When I've done glittery looks in the past, I've mixed a little bit of glitter with a drop of MAC Fix+.  It's not the easiest application, but it does the job.


----------



## llehsal (Mar 6, 2011)

Wow ok.  Thanks.  I'd dig around and see if I can get hold on one of these products you guys mentioned.  I'm looking for a cheap option though, because I don't do this look often at all.


----------



## AmourAnnette (Mar 6, 2011)

LA Splash Base or Too Faced Shadow Insurance Glitter Glue  /emoticons/[email protected] 2x" width="20" height="20" />


----------



## MakeupByMe (Mar 6, 2011)

I use M.A.Cs mixing medium as well!!!  Or sometimes a liquid from a brand called All That Glitters


----------



## MakeupofDesire (Mar 7, 2011)

I haven't tried them out yet, but I also have MAC's mixing medium and Too Face glitter glue shadow insurance. Maybe one of these days I'll get creative and use some of the glitters and reflects that I own! lol I need to get on the ball and have some fun! I have a small boutique with all my makeup! lol I could go shopping in my collection b/c every time I go to look for something I find something that seems like it's totally new b/c I haven't used it or remembered that I even have it! I think I need to cut back on the buying and spend more time playing. God bless  /emoticons/[email protected] 2x" width="20" height="20" />


----------



## SarahNull (Mar 8, 2011)

If primers alone do not work, I definitely recommend a cosmetic duo adhesive. Any duo adhesive, as they work for several/multiple things rather than just one thing. The Mac Duo Adhesive is outstanding for this. It's about $8 and can be purchased at your nearest Mac counter.


----------



## Annelle (Mar 8, 2011)

I don't know if you have enough time to get it for this year, but a few of the companies at The Makeup Show had glitter adhesive products. one was a glitter tattoo (not sure if you'd want this, as it isn't something that goes on top of shadow, it's meant to be a temporary tattoo that can last close to a week although it can be used to make glitter face masks) Glimmer Body Art The other was just a glitter based adhesive company, for use as eyeliners and such. Eye Kandy Cosmetics (They sell glitters too, but they said the key point was the special liquid adhesive that they have.)


----------



## vixie13 (Mar 8, 2011)

Clear Lipgloss (so i've heard, but not tried) and a thin thin coat of Duo Lash Adhesive... just have to make sure your lids don't get stuck together and wrinkle like a Pug.


----------



## AyaK (Mar 8, 2011)

i seen someone had said u can use lash glue--the duo adhesive...well that was my question: is it ok to use lash glue on lids to stick glitter cuz u use them to stick lashes anyways...


----------



## greeneyedlady (Mar 8, 2011)

I second the Sally's stuff. It's way cheap and does a great job. You just need a tiny amount. You  can also try the sephora glitter sticks, which already has the adhesive in the glitter.


----------



## kayleigh83 (Mar 8, 2011)

I would think the Duo Adhesive you use for lashes would be good... just dab on a very thin layer, let it get tacky for a few seconds, then lightly tap the glitter on it and let it set. The glue dries to a kind of film when it's dry so as long as you don't put too much on and let it set properly it should work!
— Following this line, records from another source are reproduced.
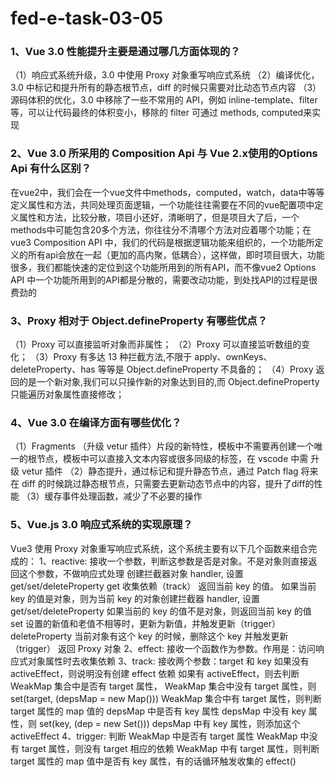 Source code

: # fed-e-task-03-05

### 1、Vue 3.0 性能提升主要是通过哪几方面体现的？
（1）响应式系统升级，3.0 中使用 Proxy 对象重写响应式系统 （2）编译优化，3.0 中标记和提升所有的静态根节点，diff 的时候只需要对比动态节点内容 （3）源码体积的优化，3.0 中移除了一些不常用的 API，例如 inline-template、filter 等，可以让代码最终的体积变小，移除的 filter 可通过 methods, computed来实现

### 2、Vue 3.0 所采用的 Composition Api 与 Vue 2.x使用的Options Api 有什么区别？
在vue2中，我们会在一个vue文件中methods，computed，watch，data中等等定义属性和方法，共同处理页面逻辑，一个功能往往需要在不同的vue配置项中定义属性和方法，比较分散，项目小还好，清晰明了，但是项目大了后，一个methods中可能包含20多个方法，你往往分不清哪个方法对应着哪个功能；在vue3 Composition API 中，我们的代码是根据逻辑功能来组织的，一个功能所定义的所有api会放在一起（更加的高内聚，低耦合），这样做，即时项目很大，功能很多，我们都能快速的定位到这个功能所用到的所有API，而不像vue2 Options API 中一个功能所用到的API都是分散的，需要改动功能，到处找API的过程是很费劲的

### 3、Proxy 相对于 Object.defineProperty 有哪些优点？
（1）Proxy 可以直接监听对象而非属性；
（2）Proxy 可以直接监听数组的变化；
（3）Proxy 有多达 13 种拦截方法,不限于 apply、ownKeys、deleteProperty、has 等等是 Object.defineProperty 不具备的；
（4）Proxy 返回的是一个新对象,我们可以只操作新的对象达到目的,而 Object.defineProperty 只能遍历对象属性直接修改；

### 4、Vue 3.0 在编译方面有哪些优化？
（1）Fragments （升级 vetur 插件）片段的新特性，模板中不需要再创建一个唯一的根节点，模板中可以直接入文本内容或很多同级的标签，在 vscode 中需 升级 vetur 插件
（2）静态提升，通过标记和提升静态节点，通过 Patch flag 将来在 diff 的时候跳过静态根节点，只需要去更新动态节点中的内容，提升了diff的性能
（3）缓存事件处理函数，减少了不必要的操作

### 5、Vue.js 3.0 响应式系统的实现原理？
Vue3 使用 Proxy 对象重写响应式系统，这个系统主要有以下几个函数来组合完成的：
1、reactive:
接收一个参数，判断这参数是否是对象。不是对象则直接返回这个参数，不做响应式处理
创建拦截器对象 handler, 设置 get/set/deleteProperty
get
收集依赖（track）
返回当前 key 的值。
如果当前 key 的值是对象，则为当前 key 的对象创建拦截器 handler, 设置 get/set/deleteProperty
如果当前的 key 的值不是对象，则返回当前 key 的值
set
设置的新值和老值不相等时，更新为新值，并触发更新（trigger）
deleteProperty
当前对象有这个 key 的时候，删除这个 key 并触发更新（trigger）
返回 Proxy 对象
2、effect: 接收一个函数作为参数。作用是：访问响应式对象属性时去收集依赖
3、track:
接收两个参数：target 和 key
如果没有 activeEffect，则说明没有创建 effect 依赖
如果有 activeEffect，则去判断 WeakMap 集合中是否有 target 属性，
WeakMap 集合中没有 target 属性，则 set(target, (depsMap = new Map()))
WeakMap 集合中有 target 属性，则判断 target 属性的 map 值的 depsMap 中是否有 key 属性
depsMap 中没有 key 属性，则 set(key, (dep = new Set()))
depsMap 中有 key 属性，则添加这个 activeEffect
4、trigger:
判断 WeakMap 中是否有 target 属性
WeakMap 中没有 target 属性，则没有 target 相应的依赖
WeakMap 中有 target 属性，则判断 target 属性的 map 值中是否有 key 属性，有的话循环触发收集的 effect() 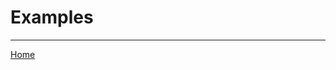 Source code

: # Examples

<!--
TODO describe how to work with examples
-->

---------------

[Home](../../../doc/readme.md#reference)
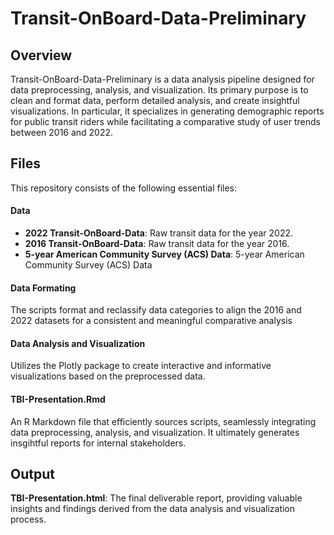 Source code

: # Transit-OnBoard-Data-Preliminary

## Overview
Transit-OnBoard-Data-Preliminary is a data analysis pipeline designed for data preprocessing, analysis, and visualization. Its primary purpose is to clean and format data, perform detailed analysis, and create insightful visualizations. In particular, it specializes in generating demographic reports for public transit riders while facilitating a comparative study of user trends between 2016 and 2022.

## Files
This repository consists of the following essential files:

#### Data
  * **2022 Transit-OnBoard-Data**: Raw transit data for the year 2022.
  * **2016 Transit-OnBoard-Data**: Raw transit data for the year 2016.
  * **5-year American Community Survey (ACS) Data**: 5-year American Community Survey (ACS) Data
    
#### Data Formating
The scripts format and reclassify data categories to align the 2016 and 2022 datasets for a consistent and meaningful comparative analysis

#### Data Analysis and Visualization
Utilizes the Plotly package to create interactive and informative visualizations based on the preprocessed data.

#### TBI-Presentation.Rmd
An R Markdown file that efficiently sources scripts, seamlessly integrating data preprocessing, analysis, and visualization. It ultimately generates insgihtful reports for internal stakeholders.

## Output
**TBI-Presentation.html**:  The final deliverable report, providing valuable insights and findings derived from the data analysis and visualization process.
EDIT: I was curious, so I tested this method just now on the back of my hand and it works great!! Just dab on a thin layer, let it set for a couple seconds, then dab on the glitter with your finger and voila!! It sticks really well, even when I rubbed it!


----------



## llehsal (Mar 9, 2011)

Thanks guys!!


----------



## katana (Mar 12, 2011)

I hear great things about MAC Mixing Medium, although not the cheapest option.


----------



## LisaF1163 (Mar 12, 2011)

I've heard great things about Fyrinnae' Pixie Epoxy.  Phyrra does lots of glittery shadows, and I know she swears by it on her blog.


----------



## Jade Carver (Mar 14, 2011)

Having just purchased my second tube of Pixie Epoxy, I would reccommend you try that first.

*It's $7 for a 10ml tube. I was using mine nearly every day and it lasted a year, because you only need SO little!

*It's really well formulated, goes on clear, and has no nasty chemicals in it.

*It lasts absolutely all day over primer.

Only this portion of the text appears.